L’étude récente menée par la branche européenne de l’Organisation mondiale de la santé (OMS) confirme également qu’un vaccin à jour reste le moyen le plus efficace de prévenir les formes graves de la maladie.
« Même si la Covid-19 n’entraîne pas la propagation généralisée de la maladie observée pendant la pandémie, elle continue de causer un nombre considérable d’hospitalisations et de décès. De plus, l’impact du virus semble toujours aussi grave, voire parfois plus grave, que celui de la grippe », a fait remarquer le Dr Mark Katz, épidémiologiste à l’OMS/Europe.
Maladie grave
Il y a six ans, le 31 décembre 2019, les premiers cas de pneumonie ont été signalés à Wuhan, en Chine, marquant ainsi le début de la pandémie mondiale de Covid-19. Près de trois ans et demi plus tard, en mai 2023, après un bilan mondial estimé à plus de 6,9 millions de décès, l’OMS a déclaré la fin de l’urgence de santé publique de portée internationale due à la Covid-19.
L’étude, menée sur 6 pays et régions, a suivi près de 4.000 patients hospitalisés pour des infections respiratoires aiguës entre mai 2023 et avril 2024, soit l’année suivant la fin déclarée de la pandémie. Près de 10 % étaient atteints de la Covid-19.
L’étude a révélé que la Covid-19 continuait de provoquer des formes très graves de la maladie : 13 % des patients atteints de la Covid-19 ont été admis en unité de soins intensifs et 11 % des patients atteints du virus sont décédés.

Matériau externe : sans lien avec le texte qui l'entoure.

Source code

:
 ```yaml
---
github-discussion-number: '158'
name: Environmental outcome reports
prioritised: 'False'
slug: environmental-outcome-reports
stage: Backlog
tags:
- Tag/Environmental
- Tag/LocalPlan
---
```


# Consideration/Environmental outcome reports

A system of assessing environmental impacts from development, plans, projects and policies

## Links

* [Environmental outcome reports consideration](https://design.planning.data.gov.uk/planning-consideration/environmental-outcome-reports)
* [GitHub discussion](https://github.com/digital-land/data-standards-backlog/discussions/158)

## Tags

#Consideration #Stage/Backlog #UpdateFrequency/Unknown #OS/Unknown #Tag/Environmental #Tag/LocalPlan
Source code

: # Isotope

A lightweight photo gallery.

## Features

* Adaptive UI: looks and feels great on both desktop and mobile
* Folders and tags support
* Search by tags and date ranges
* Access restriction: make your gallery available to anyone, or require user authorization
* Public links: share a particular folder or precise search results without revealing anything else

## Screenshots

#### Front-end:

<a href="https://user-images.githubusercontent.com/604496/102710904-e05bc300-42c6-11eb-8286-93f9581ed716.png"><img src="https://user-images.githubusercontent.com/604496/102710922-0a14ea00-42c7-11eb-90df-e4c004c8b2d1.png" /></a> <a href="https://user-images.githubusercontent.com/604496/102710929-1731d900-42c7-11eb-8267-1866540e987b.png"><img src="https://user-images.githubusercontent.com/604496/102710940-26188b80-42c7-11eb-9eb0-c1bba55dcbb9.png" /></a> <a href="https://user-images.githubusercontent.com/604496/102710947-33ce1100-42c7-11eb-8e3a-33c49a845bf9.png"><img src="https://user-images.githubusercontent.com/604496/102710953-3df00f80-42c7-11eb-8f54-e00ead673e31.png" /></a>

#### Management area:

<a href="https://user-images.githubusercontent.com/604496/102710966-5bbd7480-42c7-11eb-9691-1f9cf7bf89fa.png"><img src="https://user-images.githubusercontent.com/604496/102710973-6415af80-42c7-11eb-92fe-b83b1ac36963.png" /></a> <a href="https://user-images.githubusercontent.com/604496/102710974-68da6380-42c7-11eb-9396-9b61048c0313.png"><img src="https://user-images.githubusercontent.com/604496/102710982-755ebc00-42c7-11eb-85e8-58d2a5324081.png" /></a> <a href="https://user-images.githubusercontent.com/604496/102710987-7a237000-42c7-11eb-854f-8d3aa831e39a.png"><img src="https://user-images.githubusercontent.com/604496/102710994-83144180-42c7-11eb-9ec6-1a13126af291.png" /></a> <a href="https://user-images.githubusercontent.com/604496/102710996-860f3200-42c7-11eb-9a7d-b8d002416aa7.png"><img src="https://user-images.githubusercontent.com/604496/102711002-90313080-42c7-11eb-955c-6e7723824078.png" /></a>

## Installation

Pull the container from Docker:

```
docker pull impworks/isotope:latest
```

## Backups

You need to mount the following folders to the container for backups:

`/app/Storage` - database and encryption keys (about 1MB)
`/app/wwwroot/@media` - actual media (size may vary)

Plus des deux tiers des patients hospitalisés étaient âgés de plus de 60 ans et plus des deux tiers souffraient d’au moins une maladie chronique – des personnes pour lesquelles l’OMS recommande une vaccination annuelle à jour contre la Covid-19. Cependant, seuls 3 % des patients hospitalisés avaient reçu un vaccin contre la Covid-19 au cours des 12 derniers mois.